On third down, tight end Jake Stueve let a sure first-down reception slip through his hands, and Jones was sacked on fourth down.

SACK ATTACK:It was the biggest play the Nebraska defense had faced all day, and the Huskers turned to two native Missourians to make something happen.

Senior right end Grant Wistrom, a native of Webb City, and junior left end Mike Rucker, a St. Joseph native, combined to sack Missouri quarterback Corby Jones for a 6-yard loss on fourth and 7 in overtime, helping secure the Huskers' 45-38 victory.

“Jones was making some scramble plays all day,” said Rucker, who had three sacks and four total tackles for losses. “It was very important that we got back there and got him before he scrambled.”

Making the critical play in his home state against a school that had recruited him made the victory all the sweeter for Rucker.

“I was glad to make an impact in front of family and friends,” he said.

WAS IT OR WASN'T IT:It was the play of the year in college football, but some Missouri players weren't so sure it was legitimate.

On the final play of regulation, Nebraska tied the game when a pass bounced off the foot of intended receiver Shevin Wiggins and was snared by a diving Matt Davison. Although replays seemed to show Davison made the catch, MU linebacker Al Sterling was convinced the ball hit the ground.

“It wasn't a touchdown, I'm sorry to say,” Sterling said. “I'm standing 2 yards from the ball and our whole team was right there.
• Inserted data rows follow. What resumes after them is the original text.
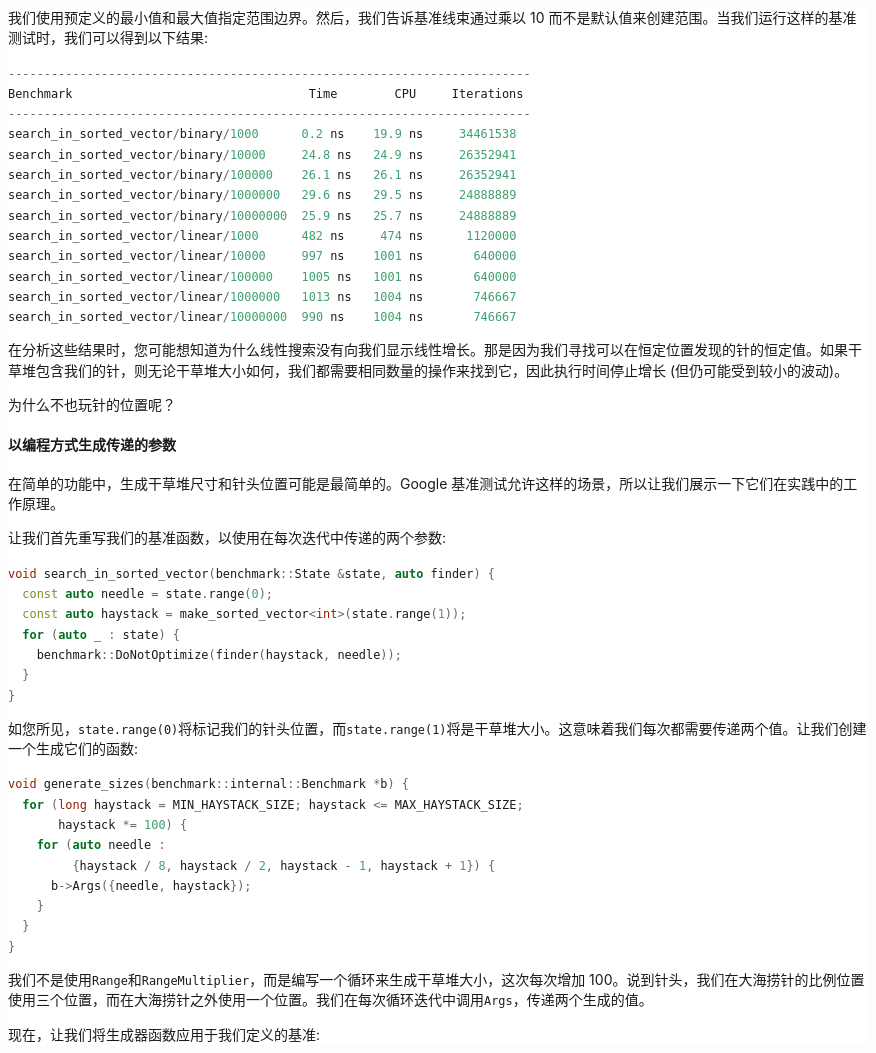 我们使用预定义的最小值和最大值指定范围边界。然后，我们告诉基准线束通过乘以 10 而不是默认值来创建范围。当我们运行这样的基准测试时，我们可以得到以下结果:

```cpp
-------------------------------------------------------------------------
Benchmark                                 Time        CPU     Iterations
-------------------------------------------------------------------------
search_in_sorted_vector/binary/1000      0.2 ns    19.9 ns     34461538
search_in_sorted_vector/binary/10000     24.8 ns   24.9 ns     26352941
search_in_sorted_vector/binary/100000    26.1 ns   26.1 ns     26352941
search_in_sorted_vector/binary/1000000   29.6 ns   29.5 ns     24888889
search_in_sorted_vector/binary/10000000  25.9 ns   25.7 ns     24888889
search_in_sorted_vector/linear/1000      482 ns     474 ns      1120000
search_in_sorted_vector/linear/10000     997 ns    1001 ns       640000
search_in_sorted_vector/linear/100000    1005 ns   1001 ns       640000
search_in_sorted_vector/linear/1000000   1013 ns   1004 ns       746667
search_in_sorted_vector/linear/10000000  990 ns    1004 ns       746667
```

在分析这些结果时，您可能想知道为什么线性搜索没有向我们显示线性增长。那是因为我们寻找可以在恒定位置发现的针的恒定值。如果干草堆包含我们的针，则无论干草堆大小如何，我们都需要相同数量的操作来找到它，因此执行时间停止增长 (但仍可能受到较小的波动)。

为什么不也玩针的位置呢？

#### 以编程方式生成传递的参数

在简单的功能中，生成干草堆尺寸和针头位置可能是最简单的。Google 基准测试允许这样的场景，所以让我们展示一下它们在实践中的工作原理。

让我们首先重写我们的基准函数，以使用在每次迭代中传递的两个参数:

```cpp
void search_in_sorted_vector(benchmark::State &state, auto finder) {
  const auto needle = state.range(0);
  const auto haystack = make_sorted_vector<int>(state.range(1));
  for (auto _ : state) {
    benchmark::DoNotOptimize(finder(haystack, needle));
  }
}
```

如您所见，`state.range(0)`将标记我们的针头位置，而`state.range(1)`将是干草堆大小。这意味着我们每次都需要传递两个值。让我们创建一个生成它们的函数:

```cpp
void generate_sizes(benchmark::internal::Benchmark *b) {
  for (long haystack = MIN_HAYSTACK_SIZE; haystack <= MAX_HAYSTACK_SIZE;
       haystack *= 100) {
    for (auto needle :
         {haystack / 8, haystack / 2, haystack - 1, haystack + 1}) {
      b->Args({needle, haystack});
    }
  }
}
```

我们不是使用`Range`和`RangeMultiplier`，而是编写一个循环来生成干草堆大小，这次每次增加 100。说到针头，我们在大海捞针的比例位置使用三个位置，而在大海捞针之外使用一个位置。我们在每次循环迭代中调用`Args`，传递两个生成的值。

现在，让我们将生成器函数应用于我们定义的基准:
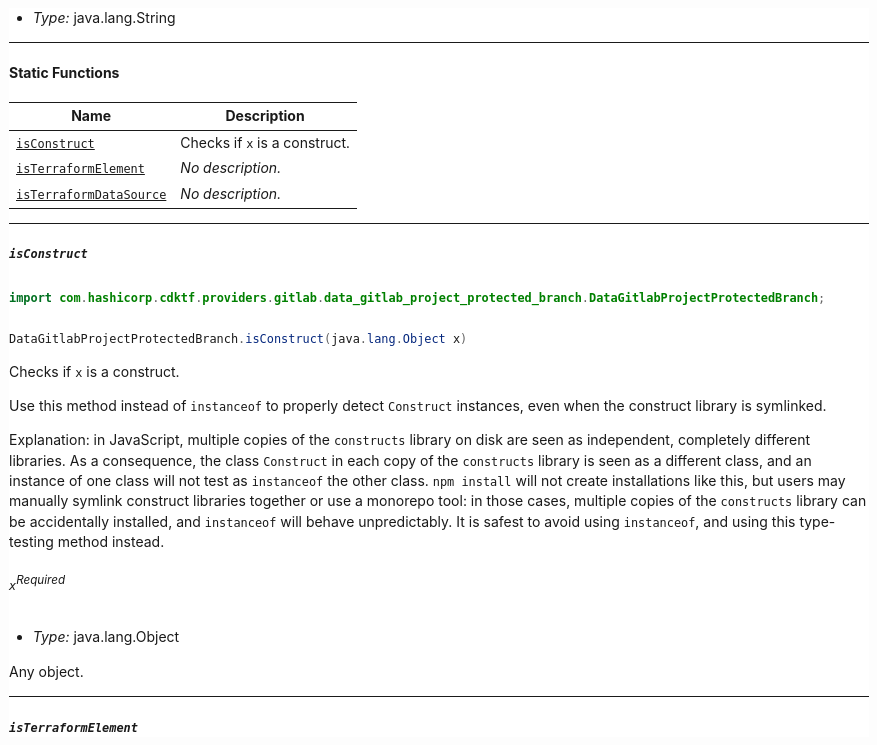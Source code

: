 - *Type:* java.lang.String

---

#### Static Functions <a name="Static Functions" id="Static Functions"></a>

| **Name** | **Description** |
| --- | --- |
| <code><a href="#@cdktf/provider-gitlab.dataGitlabProjectProtectedBranch.DataGitlabProjectProtectedBranch.isConstruct">isConstruct</a></code> | Checks if `x` is a construct. |
| <code><a href="#@cdktf/provider-gitlab.dataGitlabProjectProtectedBranch.DataGitlabProjectProtectedBranch.isTerraformElement">isTerraformElement</a></code> | *No description.* |
| <code><a href="#@cdktf/provider-gitlab.dataGitlabProjectProtectedBranch.DataGitlabProjectProtectedBranch.isTerraformDataSource">isTerraformDataSource</a></code> | *No description.* |

---

##### `isConstruct` <a name="isConstruct" id="@cdktf/provider-gitlab.dataGitlabProjectProtectedBranch.DataGitlabProjectProtectedBranch.isConstruct"></a>

```java
import com.hashicorp.cdktf.providers.gitlab.data_gitlab_project_protected_branch.DataGitlabProjectProtectedBranch;

DataGitlabProjectProtectedBranch.isConstruct(java.lang.Object x)
```

Checks if `x` is a construct.

Use this method instead of `instanceof` to properly detect `Construct`
instances, even when the construct library is symlinked.

Explanation: in JavaScript, multiple copies of the `constructs` library on
disk are seen as independent, completely different libraries. As a
consequence, the class `Construct` in each copy of the `constructs` library
is seen as a different class, and an instance of one class will not test as
`instanceof` the other class. `npm install` will not create installations
like this, but users may manually symlink construct libraries together or
use a monorepo tool: in those cases, multiple copies of the `constructs`
library can be accidentally installed, and `instanceof` will behave
unpredictably. It is safest to avoid using `instanceof`, and using
this type-testing method instead.

###### `x`<sup>Required</sup> <a name="x" id="@cdktf/provider-gitlab.dataGitlabProjectProtectedBranch.DataGitlabProjectProtectedBranch.isConstruct.parameter.x"></a>

- *Type:* java.lang.Object

Any object.

---

##### `isTerraformElement` <a name="isTerraformElement" id="@cdktf/provider-gitlab.dataGitlabProjectProtectedBranch.DataGitlabProjectProtectedBranch.isTerraformElement"></a>
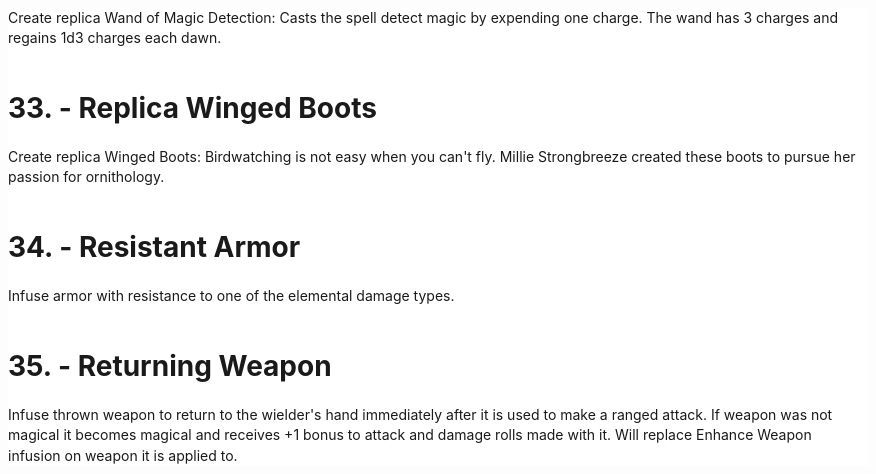 Create replica Wand of Magic Detection:
Casts the spell detect magic by expending one charge. The wand has 3 charges and regains 1d3 charges each dawn.

# 33. - Replica Winged Boots

Create replica Winged Boots:
Birdwatching is not easy when you can't fly. Millie Strongbreeze created these boots to pursue her passion for ornithology.

# 34. - Resistant Armor

Infuse armor with resistance to one of the elemental damage types.

# 35. - Returning Weapon

Infuse thrown weapon to return to the wielder's hand immediately after it is used to make a ranged attack. If weapon was not magical it becomes magical and receives +1 bonus to attack and damage rolls made with it. Will replace Enhance Weapon infusion on weapon it is applied to.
We all called it. We're not just saying that because we don't want them to win. We're saying that because it's the truth.”

MU cornerback Wade Perkins agreed.

“I thought I saw it hit the ground and come up,” Perkins said.

EXTRA POINTS:MU senior defensive tackle Brian Cracraft broke his leg in the first half.... Before Missouri's game with Iowa State, a computer error led the Faurot Field sprinklers to run throughout the night, making for a soggy field. Yesterday the sprinklers in the south end zone started up while Missouri was on its final drive of regulation.